Uncle Rudy was not a bad looking man, in a raw-boned, beaky Eastern European way. He was tall, slender but strong, with a head of dark hair that he slicked back to cover a growing bald spot, and he had all of his front teeth. He fell just short of being handsome, however, by a receding chin, shifty, calculating eyes, and excessive hairiness.

As I mentioned, Uncle Rudy was pretty much of a disgrace as a human being. He lacked character, conscience, scruples and dignity, but he was all the family I had. I was 15 years old and without him I would have been alone in the world.

We were staying at the Aristocrat House, a seedy, roach-infested transient hotel near the factory district. It was a horrible place, reeking of urine, disinfectant, unwashed bodies and other nauseating odors. The rooms were small, dimly lit and sparsely furnished. The paint on the walls was peeling, the plaster was cracked and crumbling. Yellowed, fading signs on every door read “No cooking or open fires allowed.” The communal bathrooms, located at each end of the long, narrow and trash-strewn hallways were rank, stomach-churning pigsties. In fact, calling them pigsties would have been a compliment. They were so nasty that the Spanish Inquisition could have used them to wring confessions from heretics.

Despite its proximity to the local mills and foundries, I doubt if even one honest working man rented a room at the Aristocrat House. I couldn’t imagine anyone with money or a steady job choosing to live there. It seemed to me that most of the residents were damaged souls, low-lifes and losers, the unemployable and the mentally ill, people who had to look up to see rock bottom. For them, it was the Aristocrat House, the institution or the street.

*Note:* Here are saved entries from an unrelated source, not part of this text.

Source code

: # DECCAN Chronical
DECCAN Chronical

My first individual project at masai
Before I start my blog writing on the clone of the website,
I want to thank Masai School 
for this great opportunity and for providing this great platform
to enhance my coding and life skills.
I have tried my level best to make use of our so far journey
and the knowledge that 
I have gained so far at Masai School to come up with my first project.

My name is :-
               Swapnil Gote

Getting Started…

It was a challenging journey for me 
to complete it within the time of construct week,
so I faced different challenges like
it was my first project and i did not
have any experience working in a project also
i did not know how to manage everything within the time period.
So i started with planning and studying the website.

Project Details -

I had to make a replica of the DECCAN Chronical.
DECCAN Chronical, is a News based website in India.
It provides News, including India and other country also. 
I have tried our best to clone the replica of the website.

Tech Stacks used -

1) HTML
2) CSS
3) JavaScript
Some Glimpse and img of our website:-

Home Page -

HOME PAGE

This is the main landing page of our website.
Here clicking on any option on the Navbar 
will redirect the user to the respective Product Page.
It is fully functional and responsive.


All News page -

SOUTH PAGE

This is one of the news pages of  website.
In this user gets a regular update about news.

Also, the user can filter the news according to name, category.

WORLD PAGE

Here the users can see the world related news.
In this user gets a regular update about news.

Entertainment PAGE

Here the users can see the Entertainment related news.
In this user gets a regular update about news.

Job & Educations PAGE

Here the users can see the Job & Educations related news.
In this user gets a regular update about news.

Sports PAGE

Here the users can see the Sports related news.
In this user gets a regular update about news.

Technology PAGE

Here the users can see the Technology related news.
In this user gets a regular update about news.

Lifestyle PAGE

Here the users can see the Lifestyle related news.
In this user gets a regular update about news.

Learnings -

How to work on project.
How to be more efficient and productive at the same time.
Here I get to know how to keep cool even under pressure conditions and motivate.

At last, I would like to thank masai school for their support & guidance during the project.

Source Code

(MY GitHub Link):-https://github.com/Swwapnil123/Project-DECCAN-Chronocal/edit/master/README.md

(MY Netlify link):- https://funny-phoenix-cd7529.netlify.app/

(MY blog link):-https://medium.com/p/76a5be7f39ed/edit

As disgusting as the Aristocrat House was, it was still a step up from our previous accommodations. For the past week and a half, Uncle Rudy and I had been living in his car, a battered and rusting five-year-old Ford Fairlane that he had received as part of his last divorce settlement.

“I’ve seen worse,” Uncle Rudy said, as we walked into our room and dropped our luggage; a duffel bag, two beat-up suitcases, a couple of shopping bags, and a canvas backpack that held my sketch pads, charcoal sticks and colored pencils. Looking around, he added, “Yeah, I’ve seen a lot fucking worse.”

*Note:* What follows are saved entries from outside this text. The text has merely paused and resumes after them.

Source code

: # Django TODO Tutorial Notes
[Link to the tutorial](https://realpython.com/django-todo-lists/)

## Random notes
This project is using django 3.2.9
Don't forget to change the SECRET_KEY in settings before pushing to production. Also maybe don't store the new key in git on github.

“Well, I haven’t,” I replied.

“That’s because you’re too fucking young and stupid to know better,” he said, as he reached into his jacket pocket and pulled out a pint of whiskey. He took a long drink and gestured at me with the bottle before screwing the cap back on. “When you get a little older you’ll find out that there’s always a place that’s worse. Anyway, this is just temporary. We’ll get the fuck out of here as soon as I get my hands on a bitch with some money.”

“Speaking of money,” I said, “how are we paying for this place?”

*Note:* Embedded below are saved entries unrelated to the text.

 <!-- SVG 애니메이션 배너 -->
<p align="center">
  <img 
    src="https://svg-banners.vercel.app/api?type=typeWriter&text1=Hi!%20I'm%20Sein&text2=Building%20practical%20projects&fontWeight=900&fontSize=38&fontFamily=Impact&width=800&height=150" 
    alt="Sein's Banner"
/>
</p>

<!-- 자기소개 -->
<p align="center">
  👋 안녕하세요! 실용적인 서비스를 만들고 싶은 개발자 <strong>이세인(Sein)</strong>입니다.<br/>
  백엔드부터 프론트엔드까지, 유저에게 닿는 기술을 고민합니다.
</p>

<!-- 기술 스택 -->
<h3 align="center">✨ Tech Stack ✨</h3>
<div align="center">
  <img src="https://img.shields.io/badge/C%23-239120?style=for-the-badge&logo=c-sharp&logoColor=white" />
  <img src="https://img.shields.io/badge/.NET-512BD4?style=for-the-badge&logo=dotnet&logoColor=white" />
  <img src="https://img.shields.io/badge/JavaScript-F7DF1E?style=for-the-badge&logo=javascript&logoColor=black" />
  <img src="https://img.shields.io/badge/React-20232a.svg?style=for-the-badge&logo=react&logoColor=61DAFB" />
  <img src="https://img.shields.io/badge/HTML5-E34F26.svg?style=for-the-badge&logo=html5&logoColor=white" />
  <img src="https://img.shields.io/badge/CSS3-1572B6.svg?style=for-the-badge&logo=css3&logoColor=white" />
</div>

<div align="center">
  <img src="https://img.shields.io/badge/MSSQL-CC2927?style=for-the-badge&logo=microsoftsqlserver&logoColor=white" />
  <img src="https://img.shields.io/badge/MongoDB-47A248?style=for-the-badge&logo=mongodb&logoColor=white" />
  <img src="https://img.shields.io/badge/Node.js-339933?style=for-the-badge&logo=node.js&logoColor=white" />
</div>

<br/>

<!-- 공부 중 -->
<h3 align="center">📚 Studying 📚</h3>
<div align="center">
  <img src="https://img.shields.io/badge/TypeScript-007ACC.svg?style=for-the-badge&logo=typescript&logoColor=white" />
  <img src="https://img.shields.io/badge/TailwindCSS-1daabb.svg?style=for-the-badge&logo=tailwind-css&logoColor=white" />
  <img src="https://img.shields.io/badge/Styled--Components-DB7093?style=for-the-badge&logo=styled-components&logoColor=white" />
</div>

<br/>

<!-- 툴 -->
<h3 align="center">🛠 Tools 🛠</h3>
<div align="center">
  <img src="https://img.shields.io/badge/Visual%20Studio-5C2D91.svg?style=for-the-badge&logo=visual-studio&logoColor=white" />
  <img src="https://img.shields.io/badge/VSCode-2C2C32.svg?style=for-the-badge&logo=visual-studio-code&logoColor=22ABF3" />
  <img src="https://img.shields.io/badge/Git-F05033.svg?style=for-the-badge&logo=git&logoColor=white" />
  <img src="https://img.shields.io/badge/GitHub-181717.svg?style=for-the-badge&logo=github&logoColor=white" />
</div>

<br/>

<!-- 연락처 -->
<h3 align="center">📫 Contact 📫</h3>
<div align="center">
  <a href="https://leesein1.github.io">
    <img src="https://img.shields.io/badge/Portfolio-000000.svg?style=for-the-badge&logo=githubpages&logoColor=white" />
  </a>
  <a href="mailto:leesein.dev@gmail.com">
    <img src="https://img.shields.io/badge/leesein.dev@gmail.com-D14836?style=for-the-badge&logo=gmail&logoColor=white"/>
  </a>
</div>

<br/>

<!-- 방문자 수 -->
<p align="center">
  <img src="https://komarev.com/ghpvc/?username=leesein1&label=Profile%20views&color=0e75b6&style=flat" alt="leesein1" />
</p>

A few hours earlier we had no money at all. The only reason we hadn’t starved to death was that there was still a bartender in town who was foolish enough to extend Uncle Rudy credit. We lived on bar snacks for a close to a week.

Uncle Rudy ignored my question. He was standing in front of the small mirror above the dresser, absorbed in combing his hair, taking particular care to cover the bald spot on top of his head. When he was satisfied with his appearance, he stepped back, cocked a finger at his image in the mirror and said, “You are one good looking motherfucker. And don’t you ever forget it.”

I looked out of the small grimy window for a while. It wasn’t much of a view, just enormous piles of slag, railroad tracks and billowing smokestacks. And in the distance beyond the factories, shimmering like a murky mirage in a wasteland, was Lake Michigan. I thought about going out later and drawing some sketches of the dismal scene, but I was tired and decided to wait until the next morning.

“You didn’t steal it the money, did you?” I asked. I knew he stole it, of course. That’s how he lived. He preferred to steal from women. They were his favorite target. But he would steal anything, at any time, from anybody. Once, in the back seat of his car, I found an empty charity canister, one of those things you find on store counters asking for donations to fight diseases and other righteous causes. I don’t remember what cause that particular canister was collecting for, but I do remember that there was a photograph of Jerry Lewis on it.